Mustapha Zitouni, sacrifice et indépendance

Mustapha Zitouni, sacrifice et indépendance
Il y a 90 ans, le 19 octobre 1928, naissait Mustapha Zitouni. Il y a 60 ans naissait sa légende, au cours d'une année 1958 tourmentée. Récit de la vie extraordinaire d'un homme qui porta le maillot de l’AS Monaco durant quatre ans, avant de devenir l’un des héros de l’indépendance algérienne.

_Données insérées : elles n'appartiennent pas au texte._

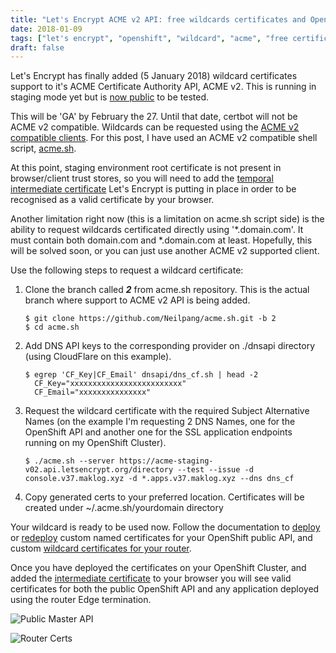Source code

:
 ```yaml
---
title: "Let's Encrypt ACME v2 API: free wildcards certificates and OpenShift"
date: 2018-01-09
tags: ["let's encrypt", "openshift", "wildcard", "acme", "free certificates", "letsencrypt"]
draft: false
---
```

Let's Encrypt has finally added (5 January 2018) wildcard certificates support to it's ACME Certificate Authority API, ACME v2. This is running in staging mode yet but is [now public](https://acme-staging-v02.api.letsencrypt.org/directory) to be tested.

This will be 'GA' by February the 27. Until that date, certbot will not be ACME v2 compatible. Wildcards can be requested using the [ACME v2 compatible clients](https://letsencrypt.org/docs/client-options/). For this post, I have used an ACME v2 compatible shell script, [acme.sh](https://github.com/Neilpang/acme.sh).

At this point, staging environment root certificate is not present in browser/client trust stores, so you will need to add the [temporal intermediate certificate](https://letsencrypt.org/certs/fakeleintermediatex1.pem) Let's Encrypt is putting in place in order to be recognised as a valid certificate by your browser.

Another limitation right now (this is a limitation on acme.sh script side) is the ability to request wildcards certificated directly using '*.domain.com'. It must contain both domain.com and *.domain.com at least. Hopefully, this will be solved soon, or you can just use another ACME v2 supported client.

Use the following steps to request a wildcard certificate:

1. Clone the branch called **_2_** from acme.sh repository. This is the actual branch where support to ACME v2 API is being added.

	```shell
	$ git clone https://github.com/Neilpang/acme.sh.git -b 2
	$ cd acme.sh
	```

2. Add DNS API keys to the corresponding provider on ./dnsapi directory (using CloudFlare on this example).

	```shell
	$ egrep 'CF_Key|CF_Email' dnsapi/dns_cf.sh | head -2
	  CF_Key="xxxxxxxxxxxxxxxxxxxxxxxxx"
	  CF_Email="xxxxxxxxxxxxxxx"
	```

3. Request the wildcard certificate with the required Subject Alternative Names (on the example I'm requesting 2 DNS Names, one for the OpenShift API and another one for the SSL application endpoints running on my OpenShift Cluster).

	```shell
	$ ./acme.sh --server https://acme-staging-v02.api.letsencrypt.org/directory --test --issue -d console.v37.maklog.xyz -d *.apps.v37.maklog.xyz --dns dns_cf
	```
4. Copy generated certs to your preferred location. Certificates will be created under ~/.acme.sh/yourdomain directory

Your wildcard is ready to be used now. Follow the documentation to [deploy](https://docs.openshift.com/container-platform/latest/install_config/install/advanced_install.html#advanced-install-custom-certificates) or [redeploy](https://docs.openshift.com/container-platform/latest/install_config/redeploying_certificates.html#redeploying-master-certificates) custom named certificates for your OpenShift public API, and custom [wildcard certificates for your router](https://docs.openshift.com/container-platform/latest/install_config/router/default_haproxy_router.html#using-wildcard-certificates).

Once you have deployed the certificates on your OpenShift Cluster, and added the [intermediate certificate](https://letsencrypt.org/certs/fakeleintermediatex1.pem) to your browser you will see valid certificates for both the public OpenShift API and any application deployed using the router Edge termination.


![Public Master API](/img/ssl01.png "Public Master API")

![Router Certs](/img/ssl02.png "Jenkins Edge Termination")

Je vous parle d’un temps que les moins de vingt ans ne peuvent pas connaître. Monaco en ce temps-là découvrait l’élite du football français, juste sous les fenêtres du Palais. Situé au pied du Rocher, l’ancien Stade Louis-II vibrait alors pour une équipe vêtue d’un maillot rayé de rouge et de blanc. La fameuse diagonale n’avait pas encore germé dans l’esprit créatif de la Princesse Grace, l’AS Monaco n’avait encore rien gagné de majeur sur la scène française.

Dans l’histoire du derby

AS Monaco 1954/1955 : Zitouni (en haut, 2e à droite) découvre l’AS Monaco et la D1 avec son, compatriote gardien de but, Abderrahmane Boubekeur.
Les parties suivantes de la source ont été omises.